3.4 miR-129-2-3p Sun等[21]研究難治性顳葉癲癇(temporal lobe epilepsy，TLE)患者的顳葉皮質(zhì)組織與血漿中所表達(dá)miRNA的相關(guān)性，首先，在手術(shù)中切除致癇灶的9例難治性TLE患者的顳葉皮質(zhì)和8例因高血壓顳葉出血而行腦出血清創(chuàng)術(shù)所獲得的顳葉皮質(zhì)中，使用Affymetrix miRNA 4.0微陣列法篩選出差異性表達(dá)的miRNAs；然后，應(yīng)用實(shí)時(shí)定量PCR方法，在13例難治性TLE患者(包括9例用于微陣列篩選的患者)和13例無癲癇發(fā)作史及抗癲癇藥物接觸史的對(duì)照者(高血壓顳葉出血而行腦出血清創(chuàng)術(shù)的患者作對(duì)照)的顳葉皮質(zhì)腦組織中驗(yàn)證所選的差異性表達(dá)miRNAs；最后，再通過實(shí)時(shí)定量PCR檢測來自25例難治性TLE患者和25例對(duì)照者血漿樣品中所選miRNAs的表達(dá)水平。結(jié)果顯示，miR-129-2-3p在難治性TLE患者的顳葉皮質(zhì)組織和血漿中均表達(dá)上調(diào)，且隨癲癇發(fā)作頻率的增加，血漿中miRNA-129-2-3p的表達(dá)水平也上調(diào)，癲癇患者的預(yù)后亦差。因此，血漿miRNA-129-2-3p或作為潛在的非侵入性生物標(biāo)志物，可用于難治性TLE的早期檢測和臨床預(yù)后評(píng)估。

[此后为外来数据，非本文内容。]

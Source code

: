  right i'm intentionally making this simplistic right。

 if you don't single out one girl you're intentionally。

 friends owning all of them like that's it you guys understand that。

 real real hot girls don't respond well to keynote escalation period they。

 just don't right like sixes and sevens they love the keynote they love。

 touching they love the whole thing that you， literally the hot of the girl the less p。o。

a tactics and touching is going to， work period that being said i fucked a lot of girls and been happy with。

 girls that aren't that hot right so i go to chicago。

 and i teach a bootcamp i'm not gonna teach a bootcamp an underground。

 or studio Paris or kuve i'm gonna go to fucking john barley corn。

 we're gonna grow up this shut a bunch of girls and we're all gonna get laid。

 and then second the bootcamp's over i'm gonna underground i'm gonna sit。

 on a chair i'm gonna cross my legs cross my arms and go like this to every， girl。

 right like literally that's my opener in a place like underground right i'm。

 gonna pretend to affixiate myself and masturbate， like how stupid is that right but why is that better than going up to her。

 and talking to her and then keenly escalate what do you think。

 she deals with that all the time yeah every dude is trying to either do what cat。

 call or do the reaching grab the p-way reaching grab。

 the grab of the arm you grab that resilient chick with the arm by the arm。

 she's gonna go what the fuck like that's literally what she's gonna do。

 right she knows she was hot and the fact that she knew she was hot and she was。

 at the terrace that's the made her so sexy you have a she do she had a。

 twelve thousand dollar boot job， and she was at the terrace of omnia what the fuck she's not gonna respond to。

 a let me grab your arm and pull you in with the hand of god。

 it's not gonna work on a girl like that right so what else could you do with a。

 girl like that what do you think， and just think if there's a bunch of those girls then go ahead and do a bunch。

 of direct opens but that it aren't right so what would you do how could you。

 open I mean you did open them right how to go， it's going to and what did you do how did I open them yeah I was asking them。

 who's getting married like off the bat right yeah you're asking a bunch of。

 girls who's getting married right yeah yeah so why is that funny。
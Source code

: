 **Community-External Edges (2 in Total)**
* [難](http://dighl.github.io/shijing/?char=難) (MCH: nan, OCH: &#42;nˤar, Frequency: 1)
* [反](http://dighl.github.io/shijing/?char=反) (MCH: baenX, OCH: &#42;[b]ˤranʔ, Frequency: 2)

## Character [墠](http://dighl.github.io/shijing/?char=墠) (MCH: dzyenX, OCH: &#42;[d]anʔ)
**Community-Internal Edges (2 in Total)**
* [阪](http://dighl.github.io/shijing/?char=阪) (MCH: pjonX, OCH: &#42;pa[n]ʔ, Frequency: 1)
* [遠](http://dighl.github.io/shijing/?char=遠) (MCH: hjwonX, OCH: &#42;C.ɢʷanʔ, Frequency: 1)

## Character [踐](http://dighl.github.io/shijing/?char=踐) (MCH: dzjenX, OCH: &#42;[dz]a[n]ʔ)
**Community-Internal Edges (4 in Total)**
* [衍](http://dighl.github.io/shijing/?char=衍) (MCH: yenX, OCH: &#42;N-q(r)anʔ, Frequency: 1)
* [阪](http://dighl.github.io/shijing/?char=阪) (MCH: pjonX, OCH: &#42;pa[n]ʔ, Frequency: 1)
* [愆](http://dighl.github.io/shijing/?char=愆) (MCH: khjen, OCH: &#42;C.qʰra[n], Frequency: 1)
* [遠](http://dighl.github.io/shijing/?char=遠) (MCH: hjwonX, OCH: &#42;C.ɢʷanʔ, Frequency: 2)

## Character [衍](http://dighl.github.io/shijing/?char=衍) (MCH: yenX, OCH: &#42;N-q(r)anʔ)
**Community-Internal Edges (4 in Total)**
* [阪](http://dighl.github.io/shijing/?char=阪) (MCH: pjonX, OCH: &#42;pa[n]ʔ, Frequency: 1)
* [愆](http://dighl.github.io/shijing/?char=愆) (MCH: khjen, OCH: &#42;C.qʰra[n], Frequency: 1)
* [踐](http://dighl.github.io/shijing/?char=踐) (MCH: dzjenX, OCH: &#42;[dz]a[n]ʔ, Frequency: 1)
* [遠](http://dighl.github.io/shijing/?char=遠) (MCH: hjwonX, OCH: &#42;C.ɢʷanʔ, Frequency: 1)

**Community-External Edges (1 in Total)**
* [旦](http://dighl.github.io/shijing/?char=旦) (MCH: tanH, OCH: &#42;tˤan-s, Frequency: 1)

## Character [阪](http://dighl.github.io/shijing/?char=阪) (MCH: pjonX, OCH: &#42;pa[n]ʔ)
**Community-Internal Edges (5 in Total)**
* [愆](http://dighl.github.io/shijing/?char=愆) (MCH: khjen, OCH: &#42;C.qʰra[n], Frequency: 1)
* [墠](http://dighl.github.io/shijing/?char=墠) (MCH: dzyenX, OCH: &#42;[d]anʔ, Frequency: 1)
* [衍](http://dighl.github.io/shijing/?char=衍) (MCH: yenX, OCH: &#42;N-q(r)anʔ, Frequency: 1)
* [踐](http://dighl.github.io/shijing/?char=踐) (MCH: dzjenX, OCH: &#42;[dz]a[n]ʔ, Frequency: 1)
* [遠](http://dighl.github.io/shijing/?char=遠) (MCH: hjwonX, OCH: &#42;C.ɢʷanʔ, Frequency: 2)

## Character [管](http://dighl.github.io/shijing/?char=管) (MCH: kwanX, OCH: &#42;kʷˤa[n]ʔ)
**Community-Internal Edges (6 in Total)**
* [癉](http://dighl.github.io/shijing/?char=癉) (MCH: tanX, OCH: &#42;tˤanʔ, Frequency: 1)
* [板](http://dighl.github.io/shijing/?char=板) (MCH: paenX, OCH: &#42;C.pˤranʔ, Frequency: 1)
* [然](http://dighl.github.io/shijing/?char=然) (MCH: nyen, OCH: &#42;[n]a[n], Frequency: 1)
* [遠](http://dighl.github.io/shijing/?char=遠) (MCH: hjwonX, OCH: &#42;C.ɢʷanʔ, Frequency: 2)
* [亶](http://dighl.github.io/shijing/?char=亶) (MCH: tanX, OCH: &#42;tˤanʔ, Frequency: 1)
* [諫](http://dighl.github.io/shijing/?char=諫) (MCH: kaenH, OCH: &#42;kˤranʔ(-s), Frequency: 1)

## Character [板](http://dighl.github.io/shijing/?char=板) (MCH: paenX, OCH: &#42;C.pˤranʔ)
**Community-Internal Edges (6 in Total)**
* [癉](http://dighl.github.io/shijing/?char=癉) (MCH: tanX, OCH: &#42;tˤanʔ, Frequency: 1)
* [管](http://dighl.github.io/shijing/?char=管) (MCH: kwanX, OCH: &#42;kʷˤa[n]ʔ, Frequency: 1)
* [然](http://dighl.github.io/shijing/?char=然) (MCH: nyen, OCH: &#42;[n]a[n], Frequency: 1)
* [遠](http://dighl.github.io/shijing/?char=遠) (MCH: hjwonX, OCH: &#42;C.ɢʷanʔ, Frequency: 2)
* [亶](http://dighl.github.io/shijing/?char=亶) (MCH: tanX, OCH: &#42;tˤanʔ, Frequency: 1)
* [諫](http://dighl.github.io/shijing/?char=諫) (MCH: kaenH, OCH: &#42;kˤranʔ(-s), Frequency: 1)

3.5 miR-145 研究表明，在SH-SY5Y細(xì)胞水平miR-145表達(dá)增高，可誘導(dǎo)BCL2相互作用蛋白3(Bnip3)的轉(zhuǎn)錄和表達(dá)，引起caspase-3和caspase-9蛋白表達(dá)增多，進(jìn)而線粒體自噬受抑制，最終導(dǎo)致SH-SY5Y細(xì)胞凋亡[22]。Shen等[23]通過實(shí)時(shí)定量PCR分析，40例難治性顳葉癲癇患者和42例健康對(duì)照者血漿中的miR-145-5p表達(dá)水平，發(fā)現(xiàn)miR-145-5p在難治性顳葉癲癇患者血漿中的表達(dá)明顯下調(diào)，而且其表達(dá)的降低程度與癲癇患者的發(fā)病年齡、癲癇發(fā)作頻率呈正相關(guān)。此項(xiàng)研究表明，血漿miR-145-5p可作為難治性顳葉癲癇早期檢測和臨床評(píng)估的潛在非侵入性生物標(biāo)志物。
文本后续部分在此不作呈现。